A União Nacional dos Estudantes (UNE) e as centrais sindicais decidiram cancelar uma manifestação de oposição ao governo Jair Bolsonaro prevista para a próxima quarta-feira. Greves e paralisações previstas para a data, porém, estão mantidas, assim como panfletagem em locais de trabalho. A UNE também faz um apelo para que as universidades discutam a suspensão das aulas, como já fizeram Unicamp e UnB. E exalta a importância da pesquisa e dos cientistas no país.
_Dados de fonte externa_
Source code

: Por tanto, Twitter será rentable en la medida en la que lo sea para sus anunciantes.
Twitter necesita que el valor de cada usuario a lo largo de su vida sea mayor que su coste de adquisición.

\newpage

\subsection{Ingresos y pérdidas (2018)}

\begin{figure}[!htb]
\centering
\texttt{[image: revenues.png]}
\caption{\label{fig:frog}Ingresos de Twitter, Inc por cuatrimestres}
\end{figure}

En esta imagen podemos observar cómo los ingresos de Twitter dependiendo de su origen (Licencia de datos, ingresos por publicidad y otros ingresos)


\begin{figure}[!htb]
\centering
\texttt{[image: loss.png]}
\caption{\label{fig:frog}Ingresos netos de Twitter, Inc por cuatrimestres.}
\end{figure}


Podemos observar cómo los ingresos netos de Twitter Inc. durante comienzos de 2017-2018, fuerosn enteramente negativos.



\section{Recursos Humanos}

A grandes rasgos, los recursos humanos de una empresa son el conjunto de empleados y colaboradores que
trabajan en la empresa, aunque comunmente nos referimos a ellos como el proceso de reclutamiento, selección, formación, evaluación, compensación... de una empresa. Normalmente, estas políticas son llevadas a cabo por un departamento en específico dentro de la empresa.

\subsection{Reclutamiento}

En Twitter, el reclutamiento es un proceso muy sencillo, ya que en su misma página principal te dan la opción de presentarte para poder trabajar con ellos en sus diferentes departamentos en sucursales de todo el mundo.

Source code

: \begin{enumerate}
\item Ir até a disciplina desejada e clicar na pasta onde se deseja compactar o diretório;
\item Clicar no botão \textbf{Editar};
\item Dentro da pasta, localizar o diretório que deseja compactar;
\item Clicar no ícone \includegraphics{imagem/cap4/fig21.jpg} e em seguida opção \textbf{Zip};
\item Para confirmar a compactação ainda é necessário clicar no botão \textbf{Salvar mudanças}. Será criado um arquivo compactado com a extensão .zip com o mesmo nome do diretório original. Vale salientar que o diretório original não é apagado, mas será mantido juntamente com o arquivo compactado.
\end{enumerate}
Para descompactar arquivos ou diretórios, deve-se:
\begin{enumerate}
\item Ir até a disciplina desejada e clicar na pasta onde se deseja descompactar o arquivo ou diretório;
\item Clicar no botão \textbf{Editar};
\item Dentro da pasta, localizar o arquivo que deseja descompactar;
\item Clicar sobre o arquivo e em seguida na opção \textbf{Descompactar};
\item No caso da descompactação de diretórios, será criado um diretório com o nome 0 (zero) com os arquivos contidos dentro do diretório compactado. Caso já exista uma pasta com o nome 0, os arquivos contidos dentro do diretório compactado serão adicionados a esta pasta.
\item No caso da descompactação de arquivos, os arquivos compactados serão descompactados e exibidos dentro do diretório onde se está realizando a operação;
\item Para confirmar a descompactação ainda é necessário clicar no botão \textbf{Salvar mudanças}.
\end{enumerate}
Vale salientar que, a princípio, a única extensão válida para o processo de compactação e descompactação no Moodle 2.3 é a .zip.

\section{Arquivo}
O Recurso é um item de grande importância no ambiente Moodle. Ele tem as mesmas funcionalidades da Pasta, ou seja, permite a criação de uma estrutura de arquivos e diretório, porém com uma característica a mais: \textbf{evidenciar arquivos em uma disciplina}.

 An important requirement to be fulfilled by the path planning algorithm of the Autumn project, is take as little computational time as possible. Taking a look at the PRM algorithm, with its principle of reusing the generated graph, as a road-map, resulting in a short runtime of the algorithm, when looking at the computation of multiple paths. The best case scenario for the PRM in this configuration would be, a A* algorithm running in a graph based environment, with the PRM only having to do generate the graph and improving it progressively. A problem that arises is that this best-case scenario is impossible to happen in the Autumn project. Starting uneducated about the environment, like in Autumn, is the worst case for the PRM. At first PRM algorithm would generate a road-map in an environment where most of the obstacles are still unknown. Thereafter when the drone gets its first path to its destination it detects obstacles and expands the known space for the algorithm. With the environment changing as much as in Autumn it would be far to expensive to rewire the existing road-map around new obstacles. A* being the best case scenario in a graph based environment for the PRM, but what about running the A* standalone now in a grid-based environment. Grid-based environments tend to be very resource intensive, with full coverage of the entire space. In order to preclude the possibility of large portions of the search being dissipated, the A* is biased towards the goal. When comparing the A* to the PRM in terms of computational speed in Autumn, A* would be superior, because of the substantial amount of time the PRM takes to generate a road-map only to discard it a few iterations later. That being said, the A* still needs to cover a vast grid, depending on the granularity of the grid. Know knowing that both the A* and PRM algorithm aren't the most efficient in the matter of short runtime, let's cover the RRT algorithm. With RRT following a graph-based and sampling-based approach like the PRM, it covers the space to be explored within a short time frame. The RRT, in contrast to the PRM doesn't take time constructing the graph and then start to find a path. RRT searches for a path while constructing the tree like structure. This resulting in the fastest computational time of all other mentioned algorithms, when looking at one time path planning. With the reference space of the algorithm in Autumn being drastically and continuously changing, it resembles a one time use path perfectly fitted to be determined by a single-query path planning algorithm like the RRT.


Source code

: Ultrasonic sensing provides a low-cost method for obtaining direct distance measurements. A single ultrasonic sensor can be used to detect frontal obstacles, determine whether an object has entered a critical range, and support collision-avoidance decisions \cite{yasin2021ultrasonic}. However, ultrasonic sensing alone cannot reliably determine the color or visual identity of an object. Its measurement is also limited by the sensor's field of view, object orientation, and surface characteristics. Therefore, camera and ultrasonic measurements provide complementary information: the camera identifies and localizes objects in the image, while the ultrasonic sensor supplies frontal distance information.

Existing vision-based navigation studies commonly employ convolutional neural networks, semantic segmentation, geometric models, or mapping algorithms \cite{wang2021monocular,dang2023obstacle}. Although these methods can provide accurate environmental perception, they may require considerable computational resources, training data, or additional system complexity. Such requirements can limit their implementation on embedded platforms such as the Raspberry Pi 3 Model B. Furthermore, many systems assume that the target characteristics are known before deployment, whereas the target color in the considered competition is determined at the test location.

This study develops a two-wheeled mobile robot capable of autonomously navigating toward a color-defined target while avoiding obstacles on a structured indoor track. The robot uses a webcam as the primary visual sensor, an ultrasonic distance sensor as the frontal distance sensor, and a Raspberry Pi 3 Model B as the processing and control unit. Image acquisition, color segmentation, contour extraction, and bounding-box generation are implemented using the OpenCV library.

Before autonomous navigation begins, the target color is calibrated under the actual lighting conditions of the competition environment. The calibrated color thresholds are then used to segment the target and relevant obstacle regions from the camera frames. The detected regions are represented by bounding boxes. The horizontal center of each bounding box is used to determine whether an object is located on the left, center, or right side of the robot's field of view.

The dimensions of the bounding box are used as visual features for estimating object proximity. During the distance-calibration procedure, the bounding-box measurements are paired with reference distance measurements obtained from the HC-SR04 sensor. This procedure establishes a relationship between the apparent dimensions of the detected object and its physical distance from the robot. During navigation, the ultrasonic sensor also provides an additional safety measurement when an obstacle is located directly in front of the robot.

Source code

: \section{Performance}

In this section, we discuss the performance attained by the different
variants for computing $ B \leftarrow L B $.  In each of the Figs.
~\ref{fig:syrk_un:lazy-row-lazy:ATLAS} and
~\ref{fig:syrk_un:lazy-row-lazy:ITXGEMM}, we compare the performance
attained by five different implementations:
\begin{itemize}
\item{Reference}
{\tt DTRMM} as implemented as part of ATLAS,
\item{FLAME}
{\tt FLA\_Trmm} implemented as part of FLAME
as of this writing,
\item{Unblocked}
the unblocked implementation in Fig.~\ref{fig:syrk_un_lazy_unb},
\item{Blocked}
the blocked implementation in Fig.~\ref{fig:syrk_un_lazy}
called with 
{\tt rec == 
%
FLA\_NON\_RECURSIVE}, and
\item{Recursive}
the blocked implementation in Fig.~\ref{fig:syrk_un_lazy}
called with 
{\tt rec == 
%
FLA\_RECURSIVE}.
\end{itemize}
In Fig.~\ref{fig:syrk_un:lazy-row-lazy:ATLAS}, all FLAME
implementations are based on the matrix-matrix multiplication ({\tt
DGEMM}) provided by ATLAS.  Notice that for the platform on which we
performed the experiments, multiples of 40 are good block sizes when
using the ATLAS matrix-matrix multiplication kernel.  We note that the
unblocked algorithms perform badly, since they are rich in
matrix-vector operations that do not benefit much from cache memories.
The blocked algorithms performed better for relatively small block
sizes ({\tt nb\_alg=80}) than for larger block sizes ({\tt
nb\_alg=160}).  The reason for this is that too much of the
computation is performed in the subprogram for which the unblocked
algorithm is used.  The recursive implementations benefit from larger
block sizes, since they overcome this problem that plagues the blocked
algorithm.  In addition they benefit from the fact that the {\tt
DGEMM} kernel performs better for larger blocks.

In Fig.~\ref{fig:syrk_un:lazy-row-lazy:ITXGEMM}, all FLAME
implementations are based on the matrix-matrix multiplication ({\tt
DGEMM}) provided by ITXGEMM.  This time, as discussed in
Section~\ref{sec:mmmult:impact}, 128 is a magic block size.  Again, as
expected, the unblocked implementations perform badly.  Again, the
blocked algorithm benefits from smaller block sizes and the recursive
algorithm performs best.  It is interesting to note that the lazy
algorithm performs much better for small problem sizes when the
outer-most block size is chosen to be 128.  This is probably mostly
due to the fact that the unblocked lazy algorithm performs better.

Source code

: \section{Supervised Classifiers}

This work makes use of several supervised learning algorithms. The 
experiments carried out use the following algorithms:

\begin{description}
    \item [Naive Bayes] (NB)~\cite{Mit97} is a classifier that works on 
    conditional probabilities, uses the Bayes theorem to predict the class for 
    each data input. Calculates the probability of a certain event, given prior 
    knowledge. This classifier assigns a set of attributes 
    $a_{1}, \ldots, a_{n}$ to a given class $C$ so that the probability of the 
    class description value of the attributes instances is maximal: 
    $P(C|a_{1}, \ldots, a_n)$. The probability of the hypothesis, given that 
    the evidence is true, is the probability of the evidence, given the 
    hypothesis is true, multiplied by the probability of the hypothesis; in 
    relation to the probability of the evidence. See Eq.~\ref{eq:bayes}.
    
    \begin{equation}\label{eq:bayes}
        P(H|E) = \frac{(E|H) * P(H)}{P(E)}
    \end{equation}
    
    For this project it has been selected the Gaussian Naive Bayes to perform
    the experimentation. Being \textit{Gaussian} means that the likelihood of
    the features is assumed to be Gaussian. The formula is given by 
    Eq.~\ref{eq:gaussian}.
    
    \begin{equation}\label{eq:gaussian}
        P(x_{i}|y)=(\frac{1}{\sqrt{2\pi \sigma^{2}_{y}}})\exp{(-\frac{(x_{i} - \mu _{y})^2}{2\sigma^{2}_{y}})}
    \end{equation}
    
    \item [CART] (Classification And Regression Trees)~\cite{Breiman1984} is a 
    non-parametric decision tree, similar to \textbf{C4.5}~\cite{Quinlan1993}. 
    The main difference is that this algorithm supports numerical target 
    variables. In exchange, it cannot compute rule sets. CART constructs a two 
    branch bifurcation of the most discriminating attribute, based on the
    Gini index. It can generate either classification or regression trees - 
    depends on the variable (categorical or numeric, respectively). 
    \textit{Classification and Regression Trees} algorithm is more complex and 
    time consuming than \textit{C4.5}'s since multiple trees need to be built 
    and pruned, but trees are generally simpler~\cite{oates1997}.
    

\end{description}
A crise é séria, com repercussão na saúde da população mundial e também na economia. Neste sentido, as projeções mais otimistas já admitem a possibilidade de recessão. O ministro Paulo Guedes ainda vacila em adotar medidas de impacto imediato. O flerte com o abismo preocupa.
Em Sergipe, por enquanto, o coronavírus é só ameaça. Nem por isso os sergipanos estão a salvo das consequências previsíveis em um cenário de maiores dificuldades econômicas. Se antes, com a tímida recuperação dos últimos meses, a geração de emprego em renda deixou muito a desejar, agora o cenário que se vislumbra é francamente dramático.